Hay-on-Wye

Welcome to Wonderland

This is, more or less, the speech I gave to my Advanced Placement Literature and Composition students on the first day of school.

Today I want to tell you a story about moments, moments the world looks wonderful and strange and different.

I was lucky enough to go to school in Wales for two years. Over those two years, I had roommates from England, South Korea, Kenya, Italy, and Germany. I had the chance to travel—choir tour through France and Switzerland, and a five-week epic after I graduated. The trip I want to tell you about, though, was just a day trip, only as far as the Welsh border with England.

There’s a little town there called Hay-on-Wye. It’s a very English town name—Hay, on the Wye River, so Hay-on-Wye to distinguish it from the other towns called ‘Hay.’ It’s a small English town: grey and green except on those rare sunny days, at which time it is a lighter grey and a brighter green. There’s not much to recommend Hay-on-Wye…except for one thing. Hay-on-Wye is a mecca for books.

Aside from the plane ticket, I had two big expenses getting home from school in Wales. One was the bag that I left for five weeks at Heathrow. The other was shipping my used books home. There was one used bookstore in Llantwit (near school), and I haunted several others in Cardiff (which was a bus ride away), but Hay-on-Wye had more. It was probably for the best that I only went there once.

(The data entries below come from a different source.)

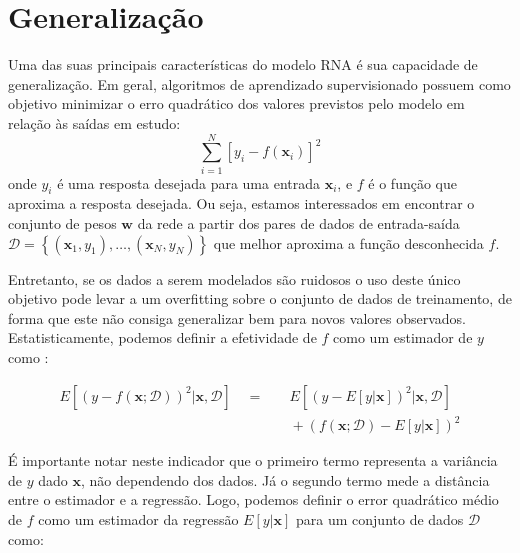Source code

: \documentclass[conference]{IEEEtran}
\begin{document}
	\section{Generalização}
	 Uma das suas principais características do modelo RNA é sua capacidade de generalização.  Em geral, algoritmos de aprendizado supervisionado possuem como objetivo minimizar o erro quadrático dos valores previstos pelo modelo em relação às saídas em estudo:
	 \begin{equation}
	 	\sum_{i=1}^{N} [y_i - f(\mathbf{x}_i)]^2
	 	\label{eq:sqrd}
	 \end{equation}
	 onde $y_i$ é uma resposta desejada para uma entrada $\mathbf{x}_i$, e $f$ é o função que aproxima a resposta desejada. Ou seja, estamos interessados em encontrar o conjunto de pesos $\mathbf{w}$ da rede a partir dos pares de dados de entrada-saída $\mathcal{D} = \left\lbrace (\mathbf{x}_1, y_1), \dots, (\mathbf{x}_N, y_N)\right\rbrace $ que melhor aproxima a função desconhecida $f$.
	 
	 Entretanto, se os dados a serem modelados são ruidosos o uso deste único objetivo pode levar a um overfitting sobre o conjunto de dados de treinamento, de forma que este não consiga generalizar bem para novos valores observados. Estatisticamente, podemos definir a efetividade de $f$ como um estimador de $y$ como \cite{geman1992neural}:
	 
	 \begin{equation}
	 	\begin{aligned}
	 		E[(y - f(\mathbf{x}; \mathcal{D}))^2 | \mathbf{x}, \mathcal{D}] \quad = & \quad E\left[ (y - E \left[ y | \mathbf{x}\right] )^2 | \mathbf{x}, \mathcal{D}\right]   \\
	 		& \quad + (f(\mathbf{x};\mathcal{D}) - E[y|\mathbf{x}])^2
	 	\end{aligned}
	 \end{equation}
	 
	 É importante notar neste indicador que o primeiro termo representa a variância de $y$ dado $\mathbf{x}$, não dependendo dos dados. Já o segundo termo mede a distância entre o estimador e a regressão. Logo, podemos definir o error quadrático médio de $f$ como um estimador da regressão $E[y|\mathbf{x}]$ para um conjunto de dados $\mathcal{D}$ como:
	 
\end{document}
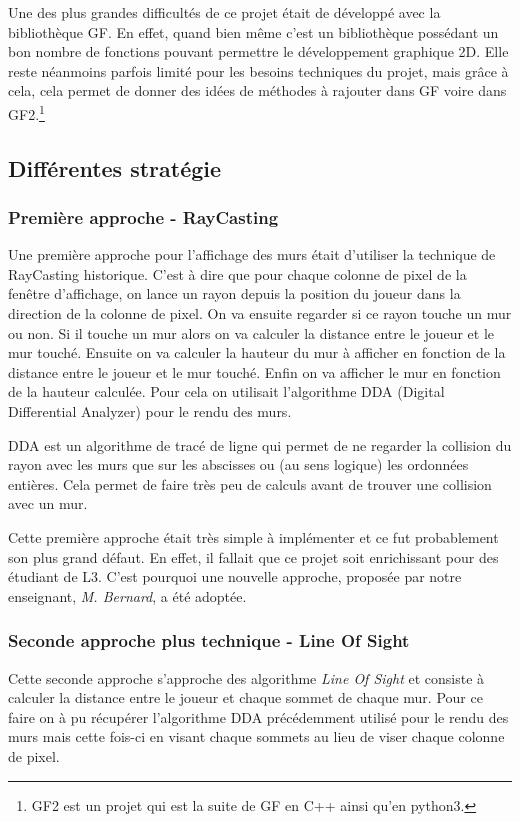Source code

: \documentclass[12pt]{report}
\begin{document}
Une des plus grandes difficultés de ce projet était de développé avec la bibliothèque GF. En effet, quand bien même c'est un bibliothèque possédant un bon nombre de fonctions pouvant permettre le développement graphique 2D. Elle reste néanmoins parfois limité pour les besoins techniques du projet, mais grâce à cela, cela permet de donner des idées de méthodes à rajouter dans GF voire dans GF2.\footnote{GF2 est un projet qui est la suite de GF en C++ ainsi qu'en python3.}

\subsection{Différentes stratégie}
\subsubsection{Première approche - RayCasting}

Une première approche pour l'affichage des murs était d'utiliser la technique de RayCasting historique. C'est à dire que pour chaque colonne de pixel de la fenêtre
d'affichage, on lance un rayon depuis la position du joueur dans la direction de la colonne de pixel. On va ensuite regarder si ce rayon touche un mur ou non. 
Si il touche un mur alors on va calculer la distance entre le joueur et le mur touché. 
Ensuite on va calculer la hauteur du mur à afficher en fonction de la distance entre le joueur et le mur touché. 
Enfin on va afficher le mur en fonction de la hauteur calculée.
Pour cela on utilisait l'algorithme DDA (Digital Differential Analyzer) pour le rendu des murs.

DDA est un algorithme de tracé de ligne qui permet de ne regarder la collision du rayon avec les murs que sur les abscisses ou (au sens logique) les ordonnées entières.
Cela permet de faire très peu de calculs avant de trouver une collision avec un mur.

Cette première approche était très simple à implémenter et ce fut probablement son plus grand défaut. En effet, il fallait que ce projet soit enrichissant
pour des étudiant de L3. C'est pourquoi une nouvelle approche, proposée par notre enseignant, \textit{M. Bernard}, a été adoptée.
\subsubsection{Seconde approche plus technique - Line Of Sight}

Cette seconde approche s'approche des algorithme \textit{Line Of Sight} et consiste à calculer la distance entre le joueur et chaque sommet de chaque mur.
Pour ce faire on à pu récupérer l'algorithme DDA précédemment utilisé pour le rendu des murs mais cette fois-ci 
en visant chaque sommets au lieu de viser chaque colonne de pixel.
\end{document}
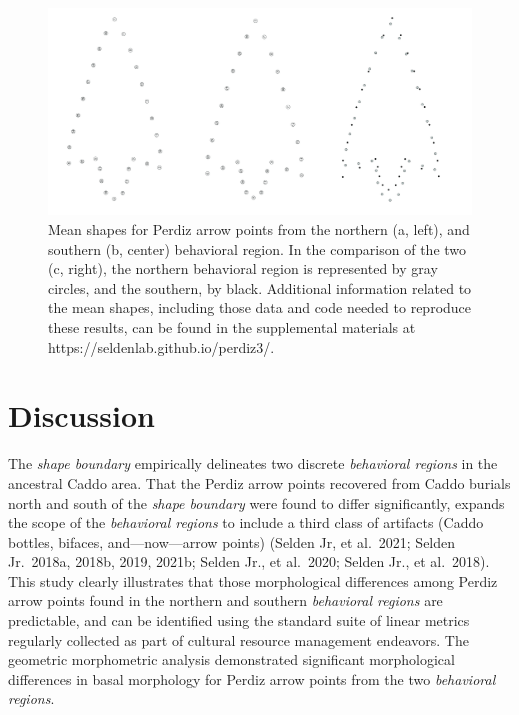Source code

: \documentclass[smallextended]{svjour3}       %
\begin{document}
\begin{figure}
\includegraphics[width=1\linewidth]{ms-figs/figure5} \caption{Mean shapes for Perdiz arrow points from the northern (a, left), and southern (b, center) behavioral region. In the comparison of the two (c, right), the northern behavioral region is represented by gray circles, and the southern, by black. Additional information related to the mean shapes, including those data and code needed to reproduce these results, can be found in the supplemental materials at https://seldenlab.github.io/perdiz3/.}\label{fig:fig5}
\end{figure}

\hypertarget{discussion}{%
\section{Discussion}\label{discussion}}

The \emph{shape boundary} empirically delineates two discrete
\emph{behavioral regions} in the ancestral Caddo area. That the Perdiz
arrow points recovered from Caddo burials north and south of the
\emph{shape boundary} were found to differ significantly, expands the
scope of the \emph{behavioral regions} to include a third class of
artifacts (Caddo bottles, bifaces, and---now---arrow points) (Selden Jr,
et al.~2021; Selden Jr.~2018a, 2018b, 2019, 2021b; Selden Jr., et
al.~2020; Selden Jr., et al.~2018). This study clearly illustrates that
those morphological differences among Perdiz arrow points found in the
northern and southern \emph{behavioral regions} are predictable, and can
be identified using the standard suite of linear metrics regularly
collected as part of cultural resource management endeavors. The
geometric morphometric analysis demonstrated significant morphological
differences in basal morphology for Perdiz arrow points from the two
\emph{behavioral regions}.
\end{document}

The streets were dotted with shelves for the book fairs. And the bookstores…there were all sorts of used bookstores there: the kind that are only open for a few hours a few days each week, with bars on the windows and rare books inside; the kind that are nearly a garage sale with boxes of unsorted books; and the many in between—more or less organized, more or less ready for exploration. Those were the ones I spent most of my day with—after a walk to see the mansion and the castle.

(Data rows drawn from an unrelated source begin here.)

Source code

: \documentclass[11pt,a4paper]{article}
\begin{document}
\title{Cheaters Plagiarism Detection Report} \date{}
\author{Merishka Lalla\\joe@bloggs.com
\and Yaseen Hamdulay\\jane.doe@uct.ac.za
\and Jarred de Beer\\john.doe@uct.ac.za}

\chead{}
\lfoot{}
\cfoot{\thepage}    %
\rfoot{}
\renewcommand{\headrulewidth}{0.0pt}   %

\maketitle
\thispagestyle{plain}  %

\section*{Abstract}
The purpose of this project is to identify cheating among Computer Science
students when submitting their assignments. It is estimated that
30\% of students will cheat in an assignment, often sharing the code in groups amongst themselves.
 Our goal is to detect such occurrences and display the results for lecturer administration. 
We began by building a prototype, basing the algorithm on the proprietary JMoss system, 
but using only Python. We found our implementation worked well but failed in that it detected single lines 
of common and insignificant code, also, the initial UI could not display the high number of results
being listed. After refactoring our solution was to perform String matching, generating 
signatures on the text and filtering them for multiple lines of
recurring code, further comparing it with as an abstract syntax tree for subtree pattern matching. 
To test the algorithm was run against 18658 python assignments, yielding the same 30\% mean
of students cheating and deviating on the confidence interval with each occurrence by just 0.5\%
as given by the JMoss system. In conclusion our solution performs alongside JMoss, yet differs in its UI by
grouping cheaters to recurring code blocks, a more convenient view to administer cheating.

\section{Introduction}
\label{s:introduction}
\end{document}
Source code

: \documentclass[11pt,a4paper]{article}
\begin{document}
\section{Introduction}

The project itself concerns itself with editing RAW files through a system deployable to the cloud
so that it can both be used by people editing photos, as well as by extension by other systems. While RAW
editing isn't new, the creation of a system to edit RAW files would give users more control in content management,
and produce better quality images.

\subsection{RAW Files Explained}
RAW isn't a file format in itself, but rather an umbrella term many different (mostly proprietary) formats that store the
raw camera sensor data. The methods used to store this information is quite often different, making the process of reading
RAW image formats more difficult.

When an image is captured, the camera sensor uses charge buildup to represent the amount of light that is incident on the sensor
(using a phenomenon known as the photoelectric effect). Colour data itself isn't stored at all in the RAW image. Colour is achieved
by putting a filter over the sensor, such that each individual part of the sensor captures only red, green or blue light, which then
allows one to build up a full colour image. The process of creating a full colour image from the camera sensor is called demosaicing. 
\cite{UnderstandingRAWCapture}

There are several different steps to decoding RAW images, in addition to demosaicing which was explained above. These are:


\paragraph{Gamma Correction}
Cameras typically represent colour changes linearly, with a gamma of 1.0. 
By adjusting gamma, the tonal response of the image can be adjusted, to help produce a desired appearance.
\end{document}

There was one store in particular that I went into in the afternoon. It was two stories, and narrow—like a hallway. Shelves stretched to the ceiling, some with boxes on top of them. It was cluttered enough that I couldn’t see all the way to the back. I went upstairs and out stepped a man. He was short, with graying, curly hair and a van dyck. He said to me, with absolute seriousness, “Welcome to Wonderland.”

And for a moment, just a sliver of a sliver of a second, I wondered whether there was a back to the bookstore, whether it went on and on to some other place. It was a superbly Neil Gaiman moment, even though I’d never even heard of Neil Gaiman at the time. I was one of those kids who was always trying to figure out which door would open to Narnia, whether there was a secret knock or some other trick that would whisk me away to somewhere more interesting. For that moment, I was there again.

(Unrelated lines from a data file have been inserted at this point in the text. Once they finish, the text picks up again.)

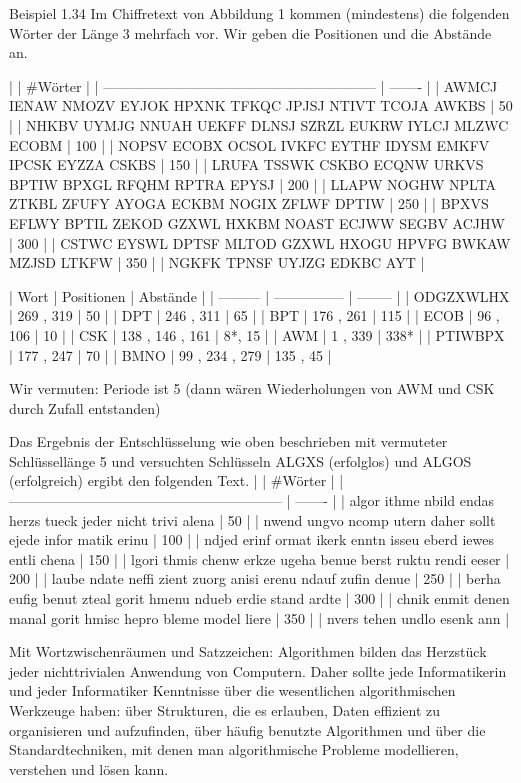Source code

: \documentclass[a4paper]{article}
\begin{document}
\begin{multicols}{3}
Beispiel 1.34 Im Chiffretext von Abbildung 1 kommen (mindestens) die folgenden Wörter der Länge 3  mehrfach vor. Wir geben die Positionen und die Abstände an.

|                                                             | #Wörter |
| ----------------------------------------------------------- | ------- |
| AWMCJ IENAW NMOZV EYJOK HPXNK TFKQC JPJSJ NTIVT TCOJA AWKBS | 50      |
| NHKBV UYMJG NNUAH UEKFF DLNSJ SZRZL EUKRW IYLCJ MLZWC ECOBM | 100     |
| NOPSV ECOBX OCSOL IVKFC EYTHF IDYSM EMKFV IPCSK EYZZA CSKBS | 150     |
| LRUFA TSSWK CSKBO ECQNW URKVS BPTIW BPXGL RFQHM RPTRA EPYSJ | 200     |
| LLAPW NOGHW NPLTA ZTKBL ZFUFY AYOGA ECKBM NOGIX ZFLWF DPTIW | 250     |
| BPXVS EFLWY BPTIL ZEKOD GZXWL HXKBM NOAST ECJWW SEGBV ACJHW | 300     |
| CSTWC EYSWL DPTSF MLTOD GZXWL HXOGU HPVFG BWKAW MZJSD LTKFW | 350     |
| NGKFK TPNSF UYJZG EDKBC AYT                                 |

| Wort      | Positionen      | Abstände |
| --------- | --------------- | -------- |
| ODGZXWLHX | 269 , 319       | 50       |
| DPT       | 246 , 311       | 65       |
| BPT       | 176 , 261       | 115      |
| ECOB      | 96 , 106        | 10       |
| CSK       | 138 , 146 , 161 | 8*, 15   |
| AWM       | 1 , 339         | 338*     |
| PTIWBPX   | 177 , 247       | 70       |
| BMNO      | 99 , 234 , 279  | 135 , 45 |

Wir vermuten: Periode ist 5 (dann wären Wiederholungen von AWM und CSK durch Zufall entstanden)

Das Ergebnis der Entschlüsselung wie oben beschrieben mit vermuteter Schlüssellänge 5 und versuchten Schlüsseln ALGXS (erfolglos) und ALGOS (erfolgreich) ergibt den folgenden Text.
|                                                             | #Wörter |
| ----------------------------------------------------------- | ------- |
| algor ithme nbild endas herzs tueck jeder nicht trivi alena | 50      |
| nwend ungvo ncomp utern daher sollt ejede infor matik erinu | 100     |
| ndjed erinf ormat ikerk enntn isseu eberd iewes entli chena | 150     |
| lgori thmis chenw erkze ugeha benue berst ruktu rendi eeser | 200     |
| laube ndate neffi zient zuorg anisi erenu ndauf zufin denue | 250     |
| berha eufig benut zteal gorit hmenu ndueb erdie stand ardte | 300     |
| chnik enmit denen manal gorit hmisc hepro bleme model liere | 350     |
| nvers tehen undlo esenk ann                                 |

Mit Wortzwischenräumen und Satzzeichen:
Algorithmen bilden das Herzstück jeder nichttrivialen Anwendung von Computern. Daher sollte jede Informatikerin und jeder Informatiker Kenntnisse über die wesentlichen algorithmischen Werkzeuge haben: über Strukturen, die es erlauben, Daten effizient zu organisieren und aufzufinden, über häufig benutzte Algorithmen und über die Standardtechniken, mit denen man algorithmische Probleme modellieren, verstehen und lösen kann.


\end{multicols}
\end{document}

Alas, the bookstore did in fact end. The short man was just a short man, not a leprechaun. I didn’t find any magic there more than the usual magic of books. That’s not the point.

The point is that, in that moment, my world shifted. In the blink of a mind, I saw possibilities that were hidden. Anything could happen. I had to see.

We don’t get those moments often. I can’t promise that you’ll have those moments in my class. Honestly, I don’t think I ever had one in class. What I want to do, though, is to give you the tools to find those moments yourselves. There are times when you’re reading, times when you’re studying a text, when the world opens up like that. You can’t force those moments, but the more you know, the more you can be ready for them when they come…

…And that’s the story of how I took a trip to Hay-on-Wye. That’s the way the story goes and it’s truth if you don’t believe and a lie if it makes you happy and it’s a story if it blew from a far off place and you felt it.

Okay. I stole that last sentence from my poem, The Storyteller, which I still like even after all these years.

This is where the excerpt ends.